Foreign troops probably could have stayed out of the area altogether except that Nuristan shares a porous border with Pakistan — and there is a vast trail network heavily used by insurgents.

"There have been cases where small elements of U.S. forces — platoon-size, company-size elements — have almost been overrun and would have been overrun if not for the reliance on artillery fire and close air support," Fussell says.

American military officials say they will continue to keep an eye on the areas they are leaving and will take corrective action if needed.

Still, some see the withdrawal of troops from areas such as Nuristan as a retreat. Nate Fick, a former Marine Corps officer who served in Afghanistan, says perception matters.

"There's a war for a narrative here that's incredibly important," he says.

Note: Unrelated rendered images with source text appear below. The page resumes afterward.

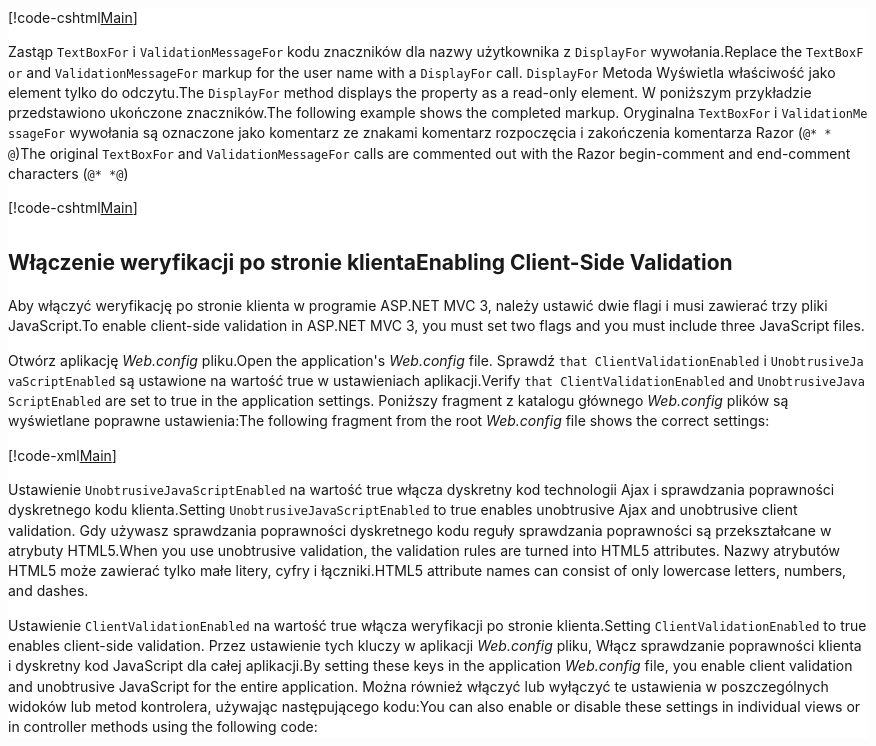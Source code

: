 [!code-cshtml[Main](creating-a-mvc-3-application-with-razor-and-unobtrusive-javascript/samples/sample10.cshtml)]

<span data-ttu-id="2cc6d-188">Zastąp `TextBoxFor` i `ValidationMessageFor` kodu znaczników dla nazwy użytkownika z `DisplayFor` wywołania.</span><span class="sxs-lookup"><span data-stu-id="2cc6d-188">Replace the `TextBoxFor` and `ValidationMessageFor` markup for the user name with a `DisplayFor` call.</span></span> <span data-ttu-id="2cc6d-189">`DisplayFor` Metoda Wyświetla właściwość jako element tylko do odczytu.</span><span class="sxs-lookup"><span data-stu-id="2cc6d-189">The `DisplayFor` method displays the property as a read-only element.</span></span> <span data-ttu-id="2cc6d-190">W poniższym przykładzie przedstawiono ukończone znaczników.</span><span class="sxs-lookup"><span data-stu-id="2cc6d-190">The following example shows the completed markup.</span></span> <span data-ttu-id="2cc6d-191">Oryginalna `TextBoxFor` i `ValidationMessageFor` wywołania są oznaczone jako komentarz ze znakami komentarz rozpoczęcia i zakończenia komentarza Razor (`@* *@`)</span><span class="sxs-lookup"><span data-stu-id="2cc6d-191">The original `TextBoxFor` and `ValidationMessageFor` calls are commented out with the Razor begin-comment and end-comment characters (`@* *@`)</span></span>

[!code-cshtml[Main](creating-a-mvc-3-application-with-razor-and-unobtrusive-javascript/samples/sample11.cshtml)]

## <a name="enabling-client-side-validation"></a><span data-ttu-id="2cc6d-192">Włączenie weryfikacji po stronie klienta</span><span class="sxs-lookup"><span data-stu-id="2cc6d-192">Enabling Client-Side Validation</span></span>

<span data-ttu-id="2cc6d-193">Aby włączyć weryfikację po stronie klienta w programie ASP.NET MVC 3, należy ustawić dwie flagi i musi zawierać trzy pliki JavaScript.</span><span class="sxs-lookup"><span data-stu-id="2cc6d-193">To enable client-side validation in ASP.NET MVC 3, you must set two flags and you must include three JavaScript files.</span></span>

<span data-ttu-id="2cc6d-194">Otwórz aplikację *Web.config* pliku.</span><span class="sxs-lookup"><span data-stu-id="2cc6d-194">Open the application's *Web.config* file.</span></span> <span data-ttu-id="2cc6d-195">Sprawdź `that ClientValidationEnabled` i `UnobtrusiveJavaScriptEnabled` są ustawione na wartość true w ustawieniach aplikacji.</span><span class="sxs-lookup"><span data-stu-id="2cc6d-195">Verify `that ClientValidationEnabled` and `UnobtrusiveJavaScriptEnabled` are set to true in the application settings.</span></span> <span data-ttu-id="2cc6d-196">Poniższy fragment z katalogu głównego *Web.config* plików są wyświetlane poprawne ustawienia:</span><span class="sxs-lookup"><span data-stu-id="2cc6d-196">The following fragment from the root *Web.config* file shows the correct settings:</span></span>

[!code-xml[Main](creating-a-mvc-3-application-with-razor-and-unobtrusive-javascript/samples/sample12.xml)]

<span data-ttu-id="2cc6d-197">Ustawienie `UnobtrusiveJavaScriptEnabled` na wartość true włącza dyskretny kod technologii Ajax i sprawdzania poprawności dyskretnego kodu klienta.</span><span class="sxs-lookup"><span data-stu-id="2cc6d-197">Setting `UnobtrusiveJavaScriptEnabled` to true enables unobtrusive Ajax and unobtrusive client validation.</span></span> <span data-ttu-id="2cc6d-198">Gdy używasz sprawdzania poprawności dyskretnego kodu reguły sprawdzania poprawności są przekształcane w atrybuty HTML5.</span><span class="sxs-lookup"><span data-stu-id="2cc6d-198">When you use unobtrusive validation, the validation rules are turned into HTML5 attributes.</span></span> <span data-ttu-id="2cc6d-199">Nazwy atrybutów HTML5 może zawierać tylko małe litery, cyfry i łączniki.</span><span class="sxs-lookup"><span data-stu-id="2cc6d-199">HTML5 attribute names can consist of only lowercase letters, numbers, and dashes.</span></span>

<span data-ttu-id="2cc6d-200">Ustawienie `ClientValidationEnabled` na wartość true włącza weryfikacji po stronie klienta.</span><span class="sxs-lookup"><span data-stu-id="2cc6d-200">Setting `ClientValidationEnabled` to true enables client-side validation.</span></span> <span data-ttu-id="2cc6d-201">Przez ustawienie tych kluczy w aplikacji *Web.config* pliku, Włącz sprawdzanie poprawności klienta i dyskretny kod JavaScript dla całej aplikacji.</span><span class="sxs-lookup"><span data-stu-id="2cc6d-201">By setting these keys in the application *Web.config* file, you enable client validation and unobtrusive JavaScript for the entire application.</span></span> <span data-ttu-id="2cc6d-202">Można również włączyć lub wyłączyć te ustawienia w poszczególnych widoków lub metod kontrolera, używając następującego kodu:</span><span class="sxs-lookup"><span data-stu-id="2cc6d-202">You can also enable or disable these settings in individual views or in controller methods using the following code:</span></span>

Fick, now the chief executive officer at the Center for a New American Security, says al-Qaida created a myth that it single-handedly pushed the Russians out of Afghanistan in the 1980s, and may use the same tactic to capitalize on the U.S. pullback from Nuristan and other areas.

"The jihadists have used that narrative as a rhetorical victory, as a recruiting tool to strengthen their own story, and they're going to try to do that again," he says.

Fick says he does not believe the pullout of troops is a retreat. He describes it as a triage situation where the U.S. is choosing the least bad option.